AFP alpha-fetoprotein, ALT alanine aminotransferase, ASA American Society of Anesthesiologists, AST aspartate transaminase, HBV hepatitis B virus, HCV hepatitis C virus, PS performance status, TACE transcatheter arterial chemoembolization

Independent predictors of survival

Univariable and multivariable Cox regression analyses of the development cohort demonstrated that independent predictors associated with overall survival after HCC resection among patients treated with and without adjuvant TACE included portal hypertension, Child–Pugh grade, preoperative AFP level, tumor size, tumor number, macrovascular invasion, microvascular invasion, and resection margin (all P < 0.05). (Additional file 4: Table S1 and Additional file 5: Table S2).

Development of the prediction models

Two different nomogram models that integrated independent factors associated with overall survival were constructed to predict outcomes among patients who did and did not receive adjuvant TACE (Fig. 1a, b). To estimate the net survival benefit from adjuvant TACE, these two nomograms were compared and the difference between the two estimates was the expected net survival benefit from the addition of adjuvant TACE.

Fig. 1.

Fig. 1

Nomograms to calculate the expected survival time, and 3- and 5-year survival probabilities for a patients who attempt to undergo adjuvant TACE and b patients who attempt not to undergo adjuvant TACE. Thus, the difference of the expected values between the two estimates is the expected net survival benefit of adjuvant TACE. Calibration plots of the models for predicting 3-year and 5-year survival for patients with and without adjuvant TACE c in the developing cohort and d in the validation cohort, respectively. e Screenshots of the web-based calculator for individualized estimates of the expected net survival benefit of adjuvant TACE for patients with resected hepatocellular carcinoma. Website: http://www.asapcalculate.top/Cal5_en.html. For example, suppose there is a male patient without portal hypertension (Child–Pugh A) who have underwent curative resection for a single HCC tumor (tumor size: 8.0 cm, without macrovascular invasion but with microvascular invasion). His preoperative AFP level was 718 ug/L (≥ 400 ug/L), and the tumor resection margin was 0.8 cm (< 1 cm). After putting these data into these specific parameters, we can get the expected net survival time benefit of adjuvant TACE was 9.0 months, and the net survival benefits of 3-year and 5-year survival rates are 11.7% and 9.3%, respectively

Validation of the prediction models

Bootstrapping with 400 resamples in the development cohort demonstrated good predictive performance, with the C-indexes of 0.791 (95% CI 0.742–0.840) and 0.810 (95% CI 0.779–0.841) for patients with and without adjuvant TACE, respectively.

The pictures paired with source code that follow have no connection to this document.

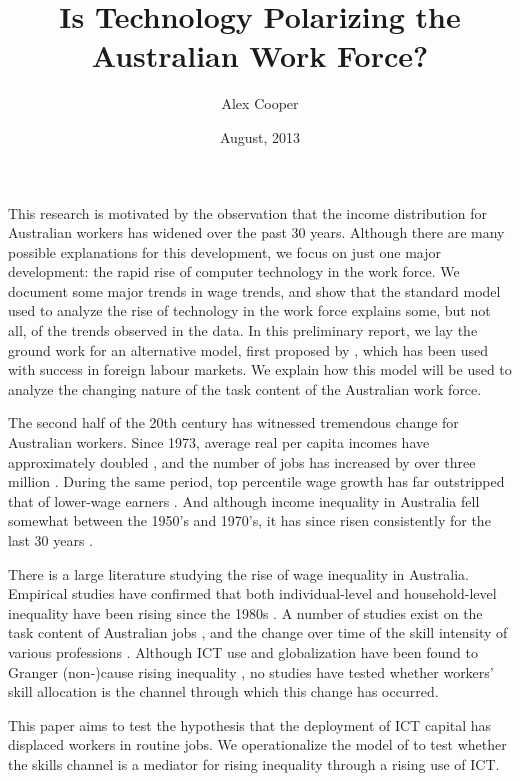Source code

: \documentclass[a4paper,11pt]{article}
\title{Is Technology Polarizing the Australian Work Force?}
\author{Alex Cooper}
\date{August, 2013}
\begin{document}
\maketitle

This research is motivated by the observation that the income distribution for Australian workers has widened over the past 30 years. Although there are many possible explanations for this development, we focus on just one major development: the rapid rise of computer technology in the work force. We document some major trends in wage trends, and show that the standard model used to analyze the rise of technology in the work force explains some, but not all, of the trends observed in the data. In this preliminary report, we lay the ground work for an alternative model, first proposed by \citet{Levy2003}, which has been used with success in foreign labour markets. We explain how this model will be used to analyze the changing nature of the task content of the Australian work force.

The second half of the 20th century has witnessed tremendous change for Australian workers. Since 1973, average real per capita incomes have approximately doubled \citep{NA20124}, and the number of jobs has increased by over three million \citep{LFSApr2013}. During the same period, top percentile wage growth has far outstripped that of lower-wage earners \citep{Atkinson1997,Borland1999}. And although income inequality in Australia fell somewhat between the 1950's and 1970's, it has since risen consistently for the last 30 years \citep{Leigh2005,Gaston2009}.

There is a large literature studying the rise of wage inequality in Australia. Empirical studies have confirmed that both individual-level and household-level inequality have been rising since the 1980s \citep{Borland1999,Leigh2005,Gaston2009}. A number of studies exist on the task content of Australian jobs \citep{Esposto2012a}, and the change over time of the skill intensity of various professions \citep{Esposto2012, Esposto2012a}. Although ICT use and globalization have been found to Granger (non-)cause rising inequality \citep{Gaston2009}, no studies have tested whether workers' skill allocation is the channel through which this change has occurred.

This paper aims to test the hypothesis that the deployment of ICT capital has displaced workers in routine jobs. We operationalize the model of \citep{Acemoglu2011} to test whether the skills channel is a mediator for rising inequality through a rising use of ICT.
\end{document}
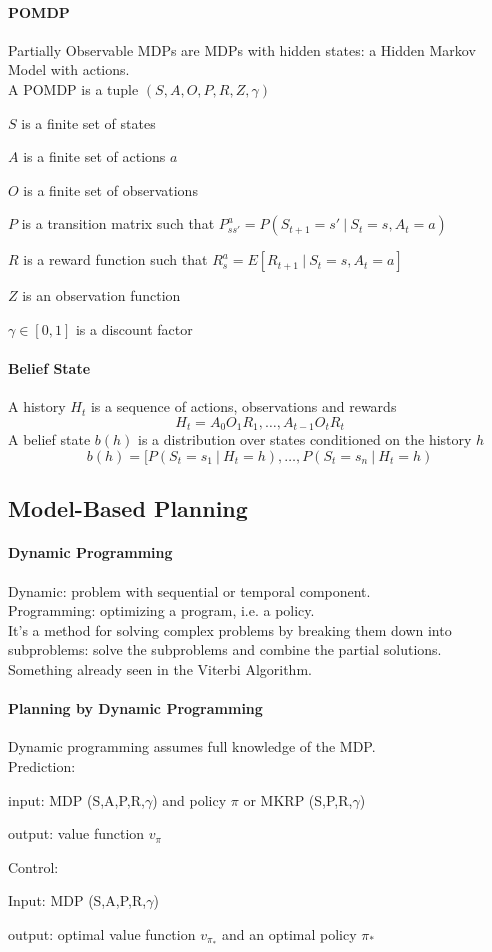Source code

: \documentclass[10pt]{report}
\begin{document}
\paragraph{POMDP} Partially Observable MDPs are MDPs with hidden states: a Hidden Markov Model with actions.\\
A POMDP is a tuple $(S,A,O,P,R,Z,\gamma)$
\begin{list}{}{}
	\item $S$ is a finite set of states
	\item $A$ is a finite set of actions $a$
	\item $O$ is a finite set of observations
	\item $P$ is a transition matrix such that $P_{ss'}^a=P(S_{t+1}=s'\:|\:S_t=s,A_t=a)$
	\item $R$ is a reward function such that $R_s^a = E[R_{t+1}\:|\:S_t=s,A_t=a]$
	\item $Z$ is an observation function
	\item $\gamma\in[0,1]$ is a discount factor
\end{list}
\paragraph{Belief State} A history $H_t$ is a sequence of actions, observations and rewards $$H_t = A_0O_1R_1,\ldots,A_{t-1}O_tR_t$$
A belief state $b(h)$ is a distribution over states conditioned on the history $h$
$$b(h) = [P(S_t=s_1\:|\:H_t=h),\ldots,P(S_t=s_n\:|\:H_t=h)$$
\subsection{Model-Based Planning}
\paragraph{Dynamic Programming} Dynamic: problem with sequential or temporal component.\\
Programming: optimizing a program, i.e. a policy.\\
It's a method for solving complex problems by breaking them down into subproblems: solve the subproblems and combine the partial solutions.\\
Something already seen in the Viterbi Algorithm.
\paragraph{Planning by Dynamic Programming} Dynamic programming assumes full knowledge of the MDP.\\
Prediction:\begin{list}{}{}
	\item input: MDP (S,A,P,R,$\gamma$) and policy $\pi$ or MKRP (S,P,R,$\gamma$)
	\item output: value function $v_\pi$
\end{list}
Control:
\begin{list}{}{}
	\item Input: MDP (S,A,P,R,$\gamma$)
	\item output: optimal value function $v_{\pi_*}$ and an optimal policy $\pi_*$
\end{list}
\end{document}
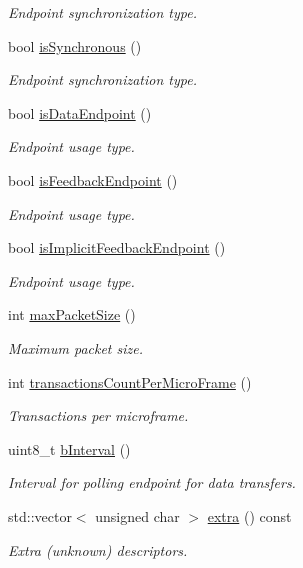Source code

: \begin{DoxyCompactItemize}
\begin{DoxyCompactList}\small\item\em Endpoint synchronization type. \end{DoxyCompactList}\item 
bool \hyperlink{classmdt_usb_endpoint_descriptor_a83d8d0ae021ca27067044a6ecc72cff6}{is\-Synchronous} ()
\begin{DoxyCompactList}\small\item\em Endpoint synchronization type. \end{DoxyCompactList}\item 
bool \hyperlink{classmdt_usb_endpoint_descriptor_af7f74090d6964f908fb556a04853c873}{is\-Data\-Endpoint} ()
\begin{DoxyCompactList}\small\item\em Endpoint usage type. \end{DoxyCompactList}\item 
bool \hyperlink{classmdt_usb_endpoint_descriptor_a4a0da79423ca913e32016b89e5b48e5c}{is\-Feedback\-Endpoint} ()
\begin{DoxyCompactList}\small\item\em Endpoint usage type. \end{DoxyCompactList}\item 
bool \hyperlink{classmdt_usb_endpoint_descriptor_a9a22e038a2e227af30e77d596f4990fa}{is\-Implicit\-Feedback\-Endpoint} ()
\begin{DoxyCompactList}\small\item\em Endpoint usage type. \end{DoxyCompactList}\item 
int \hyperlink{classmdt_usb_endpoint_descriptor_ae7bdf4803a50206fdb9b30008b9bc230}{max\-Packet\-Size} ()
\begin{DoxyCompactList}\small\item\em Maximum packet size. \end{DoxyCompactList}\item 
int \hyperlink{classmdt_usb_endpoint_descriptor_acc5881f4e94f4b1014ecbe9f6a3f3405}{transactions\-Count\-Per\-Micro\-Frame} ()
\begin{DoxyCompactList}\small\item\em Transactions per microframe. \end{DoxyCompactList}\item 
uint8\-\_\-t \hyperlink{classmdt_usb_endpoint_descriptor_a75824361730584c2c248b74354b6af52}{b\-Interval} ()
\begin{DoxyCompactList}\small\item\em Interval for polling endpoint for data transfers. \end{DoxyCompactList}\item 
std\-::vector$<$ unsigned char $>$ \hyperlink{classmdt_usb_endpoint_descriptor_a20e2c22e66be26495142168c390aea34}{extra} () const 
\begin{DoxyCompactList}\small\item\em Extra (unknown) descriptors. \end{DoxyCompactList}\end{DoxyCompactItemize}


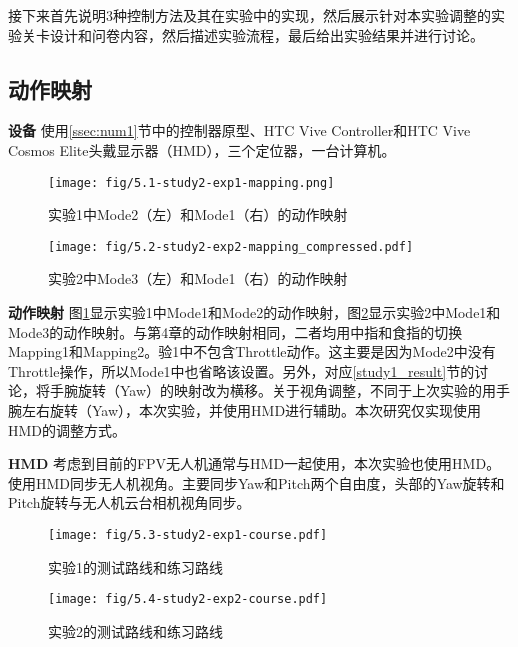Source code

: 接下来首先说明3种控制方法及其在实验中的实现，然后展示针对本实验调整的实验关卡设计和问卷内容，然后描述实验流程，最后给出实验结果并进行讨论。

\subsection{动作映射}

\textbf{设备}\hspace{1pt}
使用\ref{ssec:num1}节中的控制器原型、HTC Vive Controller和HTC Vive Cosmos Elite头戴显示器（HMD），三个定位器，一台计算机。

\begin{figure}[t]
    \centering
    \texttt{[image: fig/5.1-study2-exp1-mapping.png]}
    \caption{实验1中Mode2（左）和Mode1（右）的动作映射}
    \label{fig:exp1_mode1_and_mode2}
\end{figure}

\begin{figure}[t]
    \centering
    \texttt{[image: fig/5.2-study2-exp2-mapping\_compressed.pdf]}
    \caption{实验2中Mode3（左）和Mode1（右）的动作映射}
    \label{fig:exp2_mode1_and_mode3}
\end{figure}

\textbf{动作映射}\hspace{1pt}
图\ref{fig:exp1_mode1_and_mode2}显示实验1中Mode1和Mode2的动作映射，图\ref{fig:exp2_mode1_and_mode3}显示实验2中Mode1和Mode3的动作映射。与第4章的动作映射相同，二者均用中指和食指的切换Mapping1和Mapping2。验1中不包含Throttle动作。这主要是因为Mode2中没有Throttle操作，所以Mode1中也省略该设置。另外，对应\ref{study1_result}节的讨论，将手腕旋转（Yaw）的映射改为横移。关于视角调整，不同于上次实验的用手腕左右旋转（Yaw），本次实验，并使用HMD进行辅助。本次研究仅实现使用HMD的调整方式。

\textbf{HMD}\hspace{1pt}
考虑到目前的FPV无人机通常与HMD一起使用，本次实验也使用HMD。使用HMD同步无人机视角。主要同步Yaw和Pitch两个自由度，头部的Yaw旋转和Pitch旋转与无人机云台相机视角同步。


\begin{figure}[t]
    \vspace{-2em}
    \centering
    \texttt{[image: fig/5.3-study2-exp1-course.pdf]}
    \caption{实验1的测试路线和练习路线}
    \label{fig:study2-exp1-course}
\end{figure}

\begin{figure}[t]
    \centering
    \texttt{[image: fig/5.4-study2-exp2-course.pdf]}
    \caption{实验2的测试路线和练习路线}
    \label{fig:study2-exp2-course}
\end{figure}

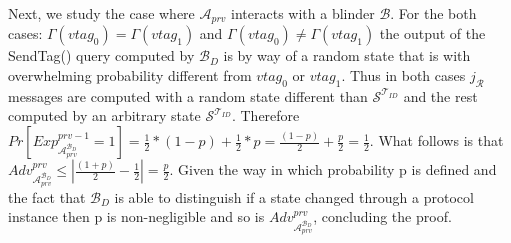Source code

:     Next, we study the case where $\mathcal{A}_{prv}$ interacts with a blinder $\mathcal{B}$. For the both cases: $\Gamma(vtag_0) = \Gamma(vtag_1)$ and 
    $\Gamma(vtag_0) \neq \Gamma(vtag_1)$ the output of the SendTag() query computed by $\mathcal{B}_D$ is by way of a random state that is
    with overwhelming probability different from $vtag_0$ or $vtag_1$. Thus in both cases $j_\mathcal{R}$ messages are computed with a random 
    state different than $\mathcal{S}^{\mathcal{T}_{ID}}$ and the rest computed by an arbitrary state $\mathcal{S}^{\mathcal{T}_{ID}}$. Therefore 
    $Pr[Exp_{\mathcal{A}_{prv}^{\mathcal{B}_D}}^{prv-1} = 1] = \frac{1}{2}*(1-p)+\frac{1}{2}*p = \frac{(1-p)}{2}+\frac{p}{2} = \frac{1}{2}.$
    What follows is that $Adv_{\mathcal{A}_{prv}^{\mathcal{B}_D}}^{prv} \leq | \frac{(1+p)}{2} - \frac{1}{2} | = \frac{p}{2}$. Given the way in 
    which probability p is defined and the fact that $\mathcal{B}_D$ is able to distinguish if a state changed through a protocol instance then
    p is non-negligible and so is $Adv_{\mathcal{A}_{prv}^{\mathcal{B}_D}}^{prv}$, concluding the proof. 
    
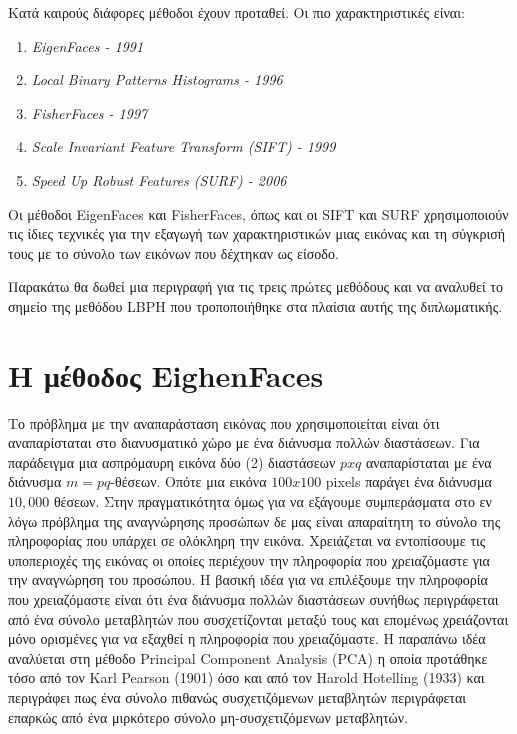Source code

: Κατά καιρούς διάφορες μέθοδοι έχουν προταθεί. Οι πιο χαρακτηριστικές είναι:

\begin{enumerate}
    \item \emph{EigenFaces - 1991 ~\cite{}}
  \item \emph{Local Binary Patterns Histograms - 1996 ~\cite{}}
  \item \emph{FisherFaces - 1997 ~\cite{}}
  \item \emph{Scale Invariant Feature Transform (SIFT) - 1999 ~\cite{}}
  \item \emph{Speed Up Robust Features (SURF) - 2006 ~\cite{}}
\end{enumerate}

Οι μέθοδοι EigenFaces και FisherFaces, όπως και οι SIFT και SURF χρησιμοποιούν
τις ίδιες τεχνικές για την εξαγωγή των χαρακτηριστικών μιας εικόνας και τη σύγκρισή
τους με το σύνολο των εικόνων που δέχτηκαν ως είσοδο.

Παρακάτω θα δωθεί μια περιγραφή για τις τρεις πρώτες μεθόδους και να αναλυθεί
το σημείο της μεθόδου LBPH που τροποποιήθηκε στα πλαίσια αυτής της διπλωματικής.


\section{H μέθοδος EighenFaces}\label{sec:eigen}

Το πρόβλημα με την αναπαράσταση εικόνας που χρησιμοποιείται είναι ότι αναπαρίσταται
στο διανυσματικό χώρο με ένα διάνυσμα πολλών διαστάσεων. Για παράδειγμα μια ασπρόμαυρη
εικόνα δύο (2) διαστάσεων $p x q$ αναπαρίσταται με ένα διάνυσμα $m=pq$-θέσεων.
Οπότε μια εικόνα $100 x 100$ pixels παράγει ένα διάνυσμα $10,000$ θέσεων.
Στην πραγματικότητα όμως για να εξάγουμε συμπεράσματα στο εν λόγω πρόβλημα της
αναγνώρησης προσώπων δε μας είναι απαραίτητη το σύνολο της πληροφορίας που υπάρχει
σε ολόκληρη την εικόνα. Χρειάζεται να εντοπίσουμε τις υποπεριοχές της
εικόνας οι οποίες περιέχουν την πληροφορία που χρειαζόμαστε για την αναγνώρηση
του προσώπου. Η βασική ιδέα για να επιλέξουμε την πληροφορία που χρειαζόμαστε είναι
ότι ένα διάνυσμα πολλών διαστάσεων συνήθως περιγράφεται από ένα σύνολο μεταβλητών
που συσχετίζονται μεταξύ τους και επομένως χρειάζονται μόνο ορισμένες για να εξαχθεί
η πληροφορία που χρειαζόμαστε. Η παραπάνω ιδέα αναλύεται στη μέθοδο
Principal Component Analysis (PCA) η οποία προτάθηκε τόσο από τον Karl Pearson
\cite{} (1901) όσο και από τον Harold Hotelling \cite{} (1933) και περιγράφει
πως ένα σύνολο πιθανώς συσχετιζόμενων μεταβλητών περιγράφεται επαρκώς από ένα
μιρκότερο σύνολο μη-συσχετιζόμενων μεταβλητών.

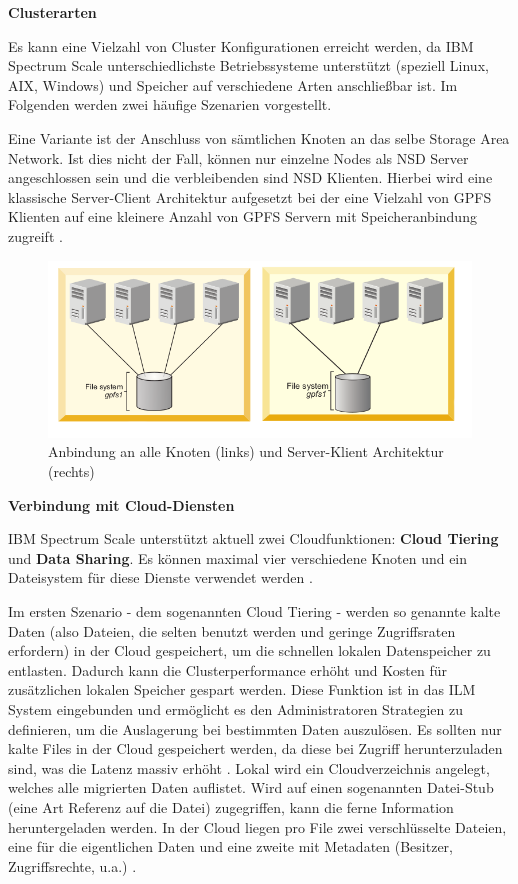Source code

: \textbf{Clusterarten}

Es kann eine Vielzahl von Cluster Konfigurationen erreicht werden, da IBM Spectrum Scale unterschiedlichste Betriebssysteme unterstützt (speziell Linux, AIX, Windows) und Speicher auf verschiedene Arten anschließbar ist. Im Folgenden werden zwei häufige Szenarien vorgestellt.

Eine Variante ist der Anschluss von sämtlichen Knoten an das selbe Storage Area Network. Ist dies nicht der Fall, können nur einzelne Nodes als \ac{NSD} Server angeschlossen sein und die verbleibenden sind \ac{NSD} Klienten. Hierbei wird eine klassische Server-Client Architektur aufgesetzt bei der eine Vielzahl von GPFS Klienten auf eine kleinere Anzahl von GPFS Servern mit Speicheranbindung zugreift \parencite[S. 8]{ibm.2017}.

\begin{figure}[hbt]
	\centering
	\includegraphics[scale=0.6]{images/gpfs-architectures}
	\caption{Anbindung an alle Knoten (links) und Server-Klient Architektur (rechts) \parencite[S. 8]{ibm.2017}}
	\label{fig:gpfsarchitecture}
\end{figure}

\textbf{Verbindung mit Cloud-Diensten}

IBM Spectrum Scale unterstützt aktuell zwei Cloudfunktionen: \textbf{Cloud Tiering} und \textbf{Data Sharing}. Es können maximal vier verschiedene Knoten und ein Dateisystem für diese Dienste verwendet werden \parencite{mani.2017}.

Im ersten Szenario - dem sogenannten Cloud Tiering - werden so genannte kalte Daten (also Dateien, die selten benutzt werden und geringe Zugriffsraten erfordern) in der Cloud gespeichert, um die schnellen lokalen Datenspeicher zu entlasten. Dadurch kann die Clusterperformance erhöht und Kosten für zusätzlichen lokalen Speicher gespart werden. Diese Funktion ist in das \ac{ILM} System eingebunden und ermöglicht es den Administratoren Strategien zu definieren, um die Auslagerung bei bestimmten Daten auszulösen.
Es sollten nur kalte Files in der Cloud gespeichert werden, da diese bei Zugriff herunterzuladen sind, was die Latenz massiv erhöht \parencite[S. 107]{ibm.2017}.
Lokal wird ein Cloudverzeichnis angelegt, welches alle migrierten Daten auflistet. Wird auf einen sogenannten Datei-Stub (eine Art Referenz auf die Datei) zugegriffen, kann die ferne Information heruntergeladen werden. In der Cloud liegen pro File zwei verschlüsselte Dateien, eine für die eigentlichen Daten und eine zweite mit Metadaten (Besitzer, Zugriffsrechte, u.a.) \parencite[S. 108]{ibm.2017}.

Accordingly, the C-indices were 0.756 (95% CI 0.678–0.834) and 0.765 (95% CI 0.720–0.810) in the validation cohort. There was also good calibration curve to predict 3- and 5-year survival probabilities among patients treated with and without adjuvant TACE, respectively (all P > 0.05) (Fig. 1c, d).

Construction of the online calculator

Based on the formula of the nomogram prediction models, an Internet browser-based software tool was constructed to predict the net survival benefit of adjuvant TACE for an individual patient, including the expected net survival time, and the increased 3- and 5-year survival probabilities (Fig. 1e). The corresponding score and the formula to calculate survival probability were provided (Additional file 6: Table S3). The online calculator is available for free use at: http://asapcalculate.top/Cal5_en.html. After the user inputs all the requested information relative to the prognostic factors, the predicted survival improvement associated with the addition of adjuvant TACE, including the expected survival time and the 3- and 5-year survival probabilities, is generated and displayed.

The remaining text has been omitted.